▸ **Required action**
Copy exactly. Begin with the line that contains "- ⚡ Fun fact: coming" and stop after the last line of the records.

▸ **Given records**
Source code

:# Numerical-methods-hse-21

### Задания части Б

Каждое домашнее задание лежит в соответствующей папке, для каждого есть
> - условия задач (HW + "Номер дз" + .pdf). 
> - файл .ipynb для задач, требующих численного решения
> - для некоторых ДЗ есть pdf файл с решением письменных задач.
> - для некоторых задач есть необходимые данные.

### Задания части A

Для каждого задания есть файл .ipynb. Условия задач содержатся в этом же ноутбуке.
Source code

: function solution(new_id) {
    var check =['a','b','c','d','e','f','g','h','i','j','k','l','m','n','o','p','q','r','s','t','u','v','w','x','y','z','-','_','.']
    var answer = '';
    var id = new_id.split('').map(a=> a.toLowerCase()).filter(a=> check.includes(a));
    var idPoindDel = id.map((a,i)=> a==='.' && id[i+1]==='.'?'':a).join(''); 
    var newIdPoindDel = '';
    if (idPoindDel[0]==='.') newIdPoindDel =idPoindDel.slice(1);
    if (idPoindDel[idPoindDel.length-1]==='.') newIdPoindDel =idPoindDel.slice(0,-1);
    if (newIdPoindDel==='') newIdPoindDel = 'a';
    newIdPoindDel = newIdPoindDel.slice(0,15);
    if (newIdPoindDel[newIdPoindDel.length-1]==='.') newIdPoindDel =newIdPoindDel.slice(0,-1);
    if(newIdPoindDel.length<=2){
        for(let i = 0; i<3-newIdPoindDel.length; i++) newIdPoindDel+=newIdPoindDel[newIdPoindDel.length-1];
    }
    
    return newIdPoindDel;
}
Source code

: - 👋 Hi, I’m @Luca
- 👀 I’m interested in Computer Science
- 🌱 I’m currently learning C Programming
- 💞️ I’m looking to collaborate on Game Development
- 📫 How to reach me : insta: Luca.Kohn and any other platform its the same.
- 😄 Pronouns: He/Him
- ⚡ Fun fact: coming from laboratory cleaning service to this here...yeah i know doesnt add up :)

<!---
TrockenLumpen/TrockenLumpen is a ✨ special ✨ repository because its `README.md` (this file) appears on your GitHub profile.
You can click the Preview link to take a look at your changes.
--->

▸ **Output of the task**
- ⚡ Fun fact: coming from laboratory cleaning service to this here...yeah i know doesnt add up :)

<!---
TrockenLumpen/TrockenLumpen is a ✨ special ✨ repository because its `README.md` (this file) appears on your GitHub profile.
You can click the Preview link to take a look at your changes.
--->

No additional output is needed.